Entreprises & contacts utiles
  • Malt — plateforme leader freelance241 rue Saint-Denis, 75002 Paris
  • France Active — accompagnement financement24 rue du 4 Septembre, 75002 Paris · 01 44 86 38 00
  • Agefiph — aide entrepreneurs handicap192 av. Aristide Briand, 92220 Bagneux · 0800 11 10 09
  • Urssaf — immatriculation micro-entreprise60 rue de la Glacière, 75013 Paris
Outils & calculateurs
  • Freebe — gestion factures/devis
  • Shine — banque et outil de gestion freelance
  • Indy — comptabilité auto-entrepreneur/SASU
  • Trello — gestion projets/clients
  • Notion — organisation, CRM
À retenir
  • Le freelance n’a pas de protection chômage automatique, mais ses droits acquis comme salarié ouvrent l’accès à l’ARE, à l’ARCE ou à l’ATI sous conditions.
  • Le cumul ARE + revenus freelance est encadré (plafond, déclarations mensuelles avant le 15) et la moindre fausse déclaration expose à la radiation et au remboursement.
  • L’ARCE est un choix de capitalisation irréversible ; l’ATI vise les cessations non volontaires d’activité.

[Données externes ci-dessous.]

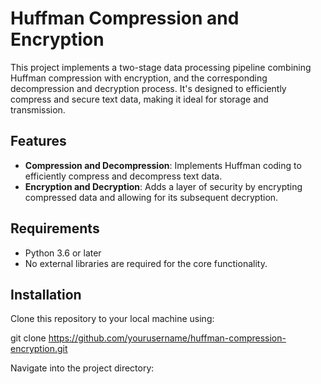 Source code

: # Huffman Compression and Encryption

This project implements a two-stage data processing pipeline combining Huffman compression with encryption, and the corresponding decompression and decryption process. It's designed to efficiently compress and secure text data, making it ideal for storage and transmission.

## Features

- **Compression and Decompression**: Implements Huffman coding to efficiently compress and decompress text data.
- **Encryption and Decryption**: Adds a layer of security by encrypting compressed data and allowing for its subsequent decryption.

## Requirements

- Python 3.6 or later
- No external libraries are required for the core functionality.

## Installation

Clone this repository to your local machine using:

git clone https://github.com/yourusername/huffman-compression-encryption.git


Navigate into the project directory:

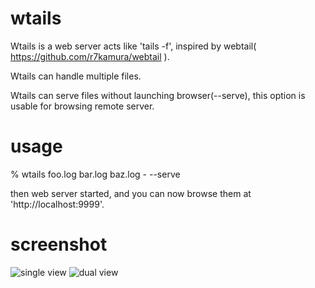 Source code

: wtails
======

Wtails is a web server acts like 'tails -f', inspired by webtail( https://github.com/r7kamura/webtail ).

Wtails can handle multiple files.

Wtails can serve files without launching browser(--serve), this option is usable for browsing remote server.

usage
=====

  % wtails foo.log bar.log baz.log - --serve

  then web server started, and you can now browse them at 'http://localhost:9999'.

screenshot
==========

  ![single view](https://raw.github.com/jonigata/wtails/master/doc/img/dual_view.png)
  ![dual view](https://raw.github.com/jonigata/wtails/master/doc/img/dual_view.png)
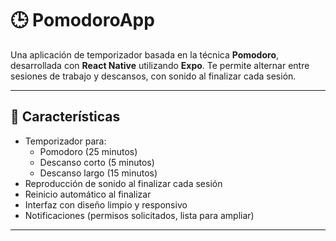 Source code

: # 🕒 PomodoroApp

Una aplicación de temporizador basada en la técnica **Pomodoro**, desarrollada con **React Native** utilizando **Expo**. Te permite alternar entre sesiones de trabajo y descansos, con sonido al finalizar cada sesión.

---

## 🚀 Características

- Temporizador para:
  - Pomodoro (25 minutos)
  - Descanso corto (5 minutos)
  - Descanso largo (15 minutos)
- Reproducción de sonido al finalizar cada sesión
- Reinicio automático al finalizar
- Interfaz con diseño limpio y responsivo
- Notificaciones (permisos solicitados, lista para ampliar)

--- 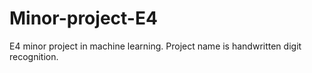 # Minor-project-E4
E4 minor project in machine learning. Project name is handwritten digit recognition.
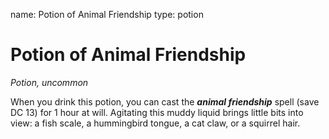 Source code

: name: Potion of Animal Friendship
type: potion

# Potion of Animal Friendship
_Potion, uncommon_

When you drink this potion, you can cast the **_animal friendship_** spell (save DC 13) for 1 hour at will. Agitating this muddy liquid brings little bits into view: a fish scale, a hummingbird tongue, a cat claw, or a squirrel hair.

  • La réussite du dispositif dépend surtout de la rigueur administrative : comptabilité à jour, justificatifs conservés, veille sur le SJR.
  • Les règles d’indemnisation évoluent : vérifiez toujours votre situation auprès de France Travail (ex-Pôle emploi) ou d’un conseiller.

Questions fréquentes #

Un freelance peut-il toucher le chômage ?

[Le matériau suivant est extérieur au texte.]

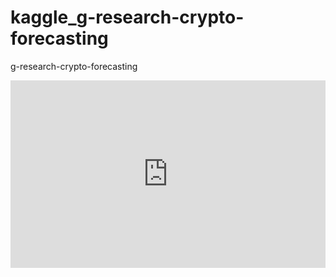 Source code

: # kaggle_g-research-crypto-forecasting
g-research-crypto-forecasting


<iframe src="https://www.kaggle.com/embed/cstein06/tutorial-to-the-g-research-crypto-competition?cellIds=3&kernelSessionId=78721864" height="300" style="margin: 0 auto; width: 100%; max-width: 950px;" frameborder="0" scrolling="auto" title="Tutorial to the G-Research Crypto Competition"></iframe>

Pas au titre de son activité indépendante elle-même. En revanche, s’il a cotisé comme salarié avant de se lancer, il peut, sous conditions, percevoir l’ARE et la cumuler partiellement avec ses revenus freelance, opter pour l’ARCE, ou solliciter l’ATI en cas de cessation involontaire. L’inscription se fait auprès de France Travail (ex-Pôle emploi).
Quelle différence entre ARE, ARCE et ATI ?
L’ARE est l’allocation chômage versée mensuellement, cumulable en partie avec une activité freelance. L’ARCE est un versement en capital équivalent à 60 % du reliquat d’ARE (depuis juillet 2023) pour amorcer une activité. L’ATI est un dispositif spécifique pour les travailleurs indépendants ayant subi une cessation non volontaire d’activité.
Comment fonctionne le cumul ARE et revenus freelance ?
Selon les règles décrites dans l’article : plafonnement à 60 % du solde d’allocations restant à chaque actualisation, déduction de 70 % du revenu freelance brut du montant de l’ARE due, total revenu + allocations qui ne doit pas dépasser le salaire brut moyen de référence, et déclaration obligatoire de chaque montant facturé sur l’espace France Travail. Ces modalités évoluent : vérifiez votre cas auprès de France Travail.
La démission ouvre-t-elle droit au chômage pour devenir freelance ?
À l’époque de cet article, le cumul ARE/freelancing restait impossible après une démission simple, sauf exceptions comme un projet de création validé par la Commission de Reconversion professionnelle du Ministère du Travail. Les conditions ayant pu évoluer, rapprochez-vous d’un conseiller France Travail.
Quelles sont les obligations déclaratives à respecter ?
Déclarer chaque mois tout revenu généré (même minime) sur l’interface France Travail, conserver l’ensemble des justificatifs (factures, relevés, contrats), et se tenir prêt à un contrôle documentaire ou fiscal pouvant intervenir jusqu’à 3 ans après la période indemnisée.
Information générale datée de 2023, susceptible d’avoir évolué ; ne constitue pas un conseil personnalisé. Pour toute décision, consultez France Travail (ex-Pôle emploi), un expert-comptable ou un conseiller en droit social.